** Data for this task **
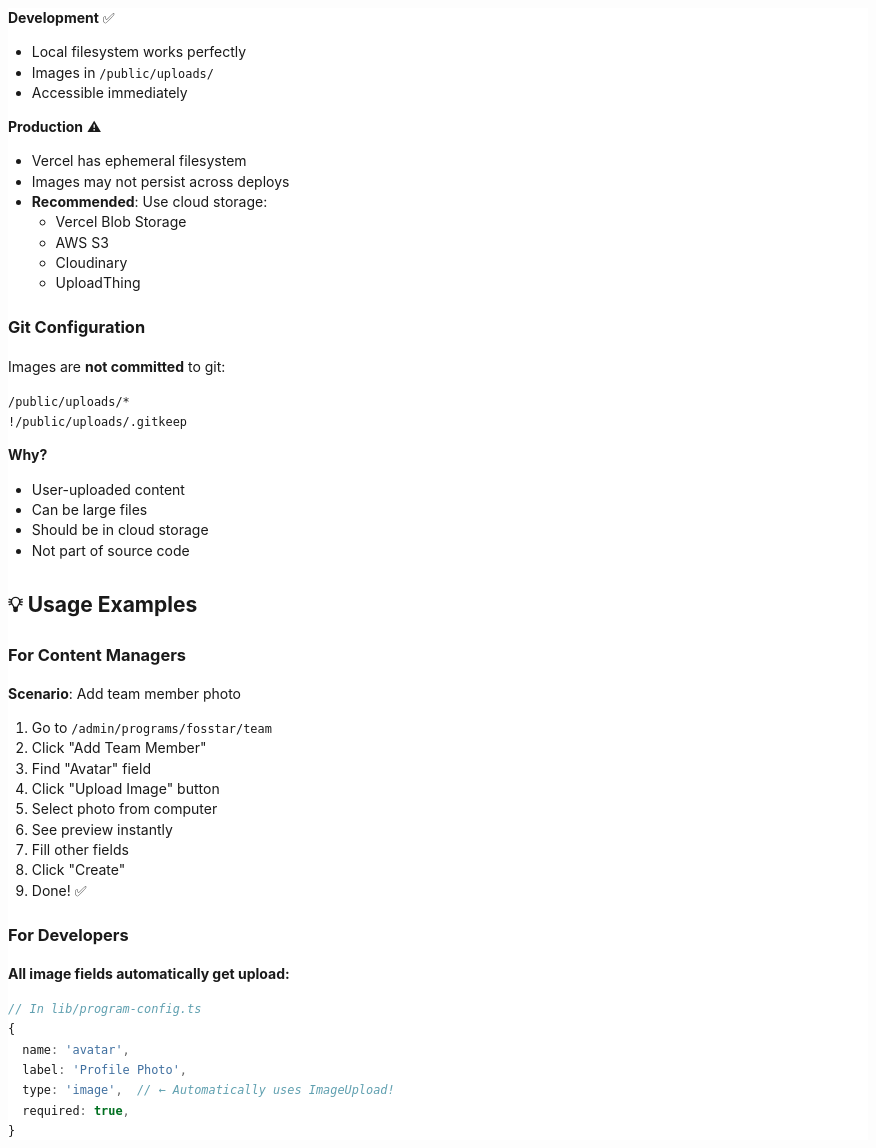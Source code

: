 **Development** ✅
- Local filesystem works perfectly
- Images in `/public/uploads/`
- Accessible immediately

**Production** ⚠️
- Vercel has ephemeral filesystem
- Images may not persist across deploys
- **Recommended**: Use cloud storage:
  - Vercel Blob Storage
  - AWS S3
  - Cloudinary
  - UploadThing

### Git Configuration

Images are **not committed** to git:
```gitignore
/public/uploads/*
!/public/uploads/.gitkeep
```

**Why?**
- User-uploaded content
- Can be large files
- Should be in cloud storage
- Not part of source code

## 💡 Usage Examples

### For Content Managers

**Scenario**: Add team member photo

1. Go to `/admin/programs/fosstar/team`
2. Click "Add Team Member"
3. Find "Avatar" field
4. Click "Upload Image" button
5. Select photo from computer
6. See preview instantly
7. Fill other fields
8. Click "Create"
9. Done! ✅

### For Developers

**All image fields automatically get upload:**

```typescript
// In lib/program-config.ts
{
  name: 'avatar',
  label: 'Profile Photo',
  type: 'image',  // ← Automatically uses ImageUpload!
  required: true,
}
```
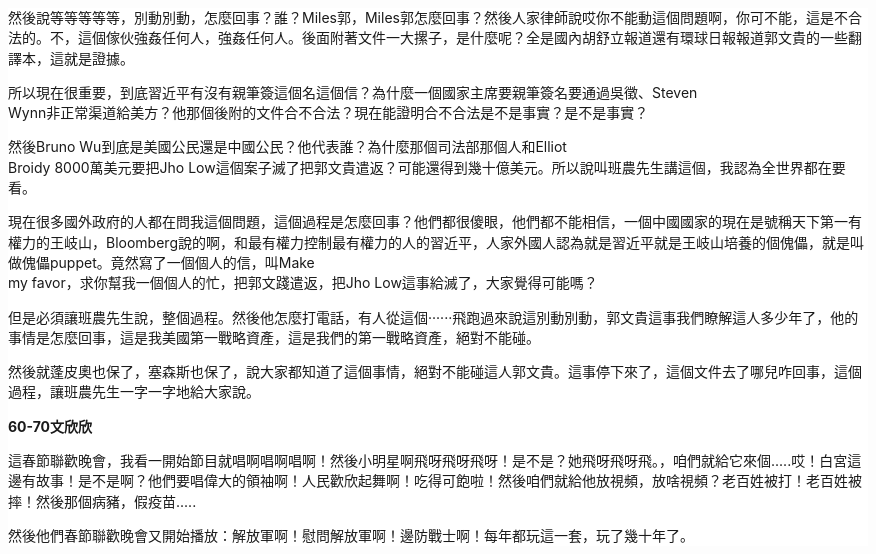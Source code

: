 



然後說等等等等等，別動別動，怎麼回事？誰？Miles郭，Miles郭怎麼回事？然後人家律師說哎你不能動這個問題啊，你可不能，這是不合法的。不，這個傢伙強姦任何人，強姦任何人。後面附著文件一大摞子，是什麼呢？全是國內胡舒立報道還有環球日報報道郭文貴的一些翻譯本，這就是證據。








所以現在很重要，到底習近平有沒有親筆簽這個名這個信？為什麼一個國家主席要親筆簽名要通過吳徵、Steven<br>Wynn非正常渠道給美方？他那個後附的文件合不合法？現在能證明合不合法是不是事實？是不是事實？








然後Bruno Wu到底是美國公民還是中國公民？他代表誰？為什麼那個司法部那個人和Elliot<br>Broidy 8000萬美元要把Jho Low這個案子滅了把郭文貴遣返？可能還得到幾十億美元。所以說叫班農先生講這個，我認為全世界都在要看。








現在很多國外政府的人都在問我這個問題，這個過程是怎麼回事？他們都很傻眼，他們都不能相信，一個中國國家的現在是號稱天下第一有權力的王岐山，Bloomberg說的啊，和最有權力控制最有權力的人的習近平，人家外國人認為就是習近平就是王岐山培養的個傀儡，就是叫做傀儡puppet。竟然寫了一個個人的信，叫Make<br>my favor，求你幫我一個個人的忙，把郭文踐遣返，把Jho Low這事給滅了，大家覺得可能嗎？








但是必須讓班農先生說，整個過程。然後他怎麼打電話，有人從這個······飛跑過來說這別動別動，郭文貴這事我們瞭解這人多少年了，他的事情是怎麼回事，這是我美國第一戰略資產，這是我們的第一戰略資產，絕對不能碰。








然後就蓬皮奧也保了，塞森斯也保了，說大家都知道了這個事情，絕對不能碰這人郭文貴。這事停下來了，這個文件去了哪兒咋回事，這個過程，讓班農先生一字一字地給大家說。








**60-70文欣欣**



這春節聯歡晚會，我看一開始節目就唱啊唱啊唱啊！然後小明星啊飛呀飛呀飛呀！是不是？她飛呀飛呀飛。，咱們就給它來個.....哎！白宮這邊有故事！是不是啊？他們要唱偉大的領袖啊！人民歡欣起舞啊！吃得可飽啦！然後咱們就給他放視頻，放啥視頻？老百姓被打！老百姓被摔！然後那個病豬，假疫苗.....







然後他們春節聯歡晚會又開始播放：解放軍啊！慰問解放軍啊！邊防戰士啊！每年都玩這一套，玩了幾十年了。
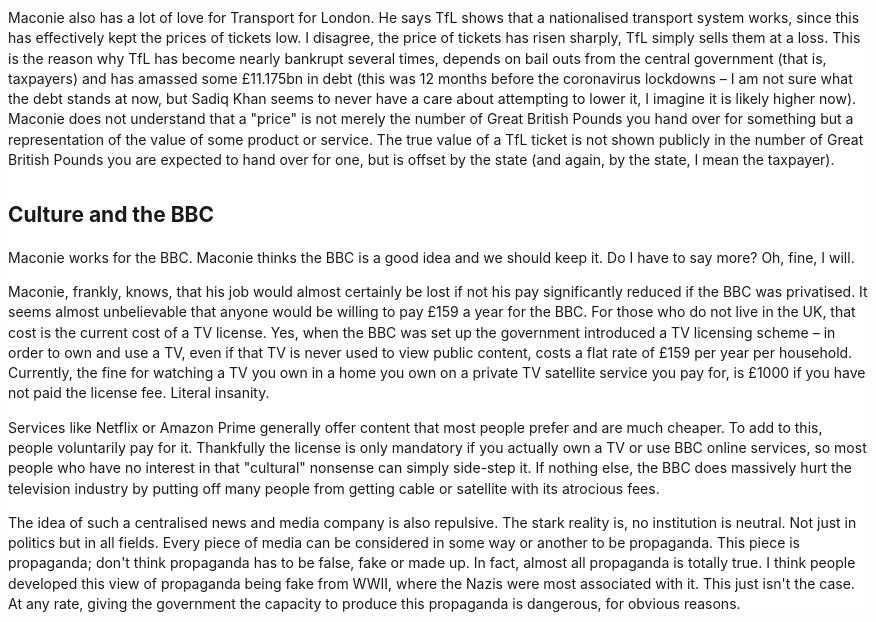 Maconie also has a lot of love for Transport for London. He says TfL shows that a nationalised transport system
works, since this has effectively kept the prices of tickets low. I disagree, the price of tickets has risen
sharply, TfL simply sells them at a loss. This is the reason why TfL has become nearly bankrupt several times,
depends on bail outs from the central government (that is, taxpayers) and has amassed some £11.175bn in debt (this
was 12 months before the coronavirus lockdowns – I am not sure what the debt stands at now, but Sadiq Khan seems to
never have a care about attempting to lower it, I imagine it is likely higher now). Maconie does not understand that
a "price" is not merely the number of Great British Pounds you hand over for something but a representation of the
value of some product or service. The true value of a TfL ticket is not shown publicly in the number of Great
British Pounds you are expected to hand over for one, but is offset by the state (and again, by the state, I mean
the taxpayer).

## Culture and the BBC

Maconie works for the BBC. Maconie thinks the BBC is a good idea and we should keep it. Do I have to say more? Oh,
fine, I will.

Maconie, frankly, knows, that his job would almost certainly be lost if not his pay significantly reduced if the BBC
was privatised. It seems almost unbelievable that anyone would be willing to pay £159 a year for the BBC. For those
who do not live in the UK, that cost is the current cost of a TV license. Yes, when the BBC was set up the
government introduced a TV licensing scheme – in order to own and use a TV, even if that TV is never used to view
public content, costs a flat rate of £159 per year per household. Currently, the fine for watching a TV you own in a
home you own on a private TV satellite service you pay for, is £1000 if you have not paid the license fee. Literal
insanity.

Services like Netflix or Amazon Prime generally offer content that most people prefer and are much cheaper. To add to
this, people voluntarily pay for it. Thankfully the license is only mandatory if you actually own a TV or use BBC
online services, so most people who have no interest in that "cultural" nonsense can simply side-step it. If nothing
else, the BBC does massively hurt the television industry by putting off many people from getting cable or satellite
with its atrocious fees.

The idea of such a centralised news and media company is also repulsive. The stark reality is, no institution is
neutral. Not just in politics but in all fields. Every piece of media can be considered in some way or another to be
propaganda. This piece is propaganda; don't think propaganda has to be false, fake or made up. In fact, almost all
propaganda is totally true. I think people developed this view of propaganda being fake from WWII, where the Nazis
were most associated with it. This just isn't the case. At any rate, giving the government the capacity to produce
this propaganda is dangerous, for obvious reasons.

** Try it **
Show, from the listing above, each line that contains the word "propaganda".

** Task result **
propaganda. This piece is propaganda; don't think propaganda has to be false, fake or made up. In fact, almost all
propaganda is totally true. I think people developed this view of propaganda being fake from WWII, where the Nazis
this propaganda is dangerous, for obvious reasons.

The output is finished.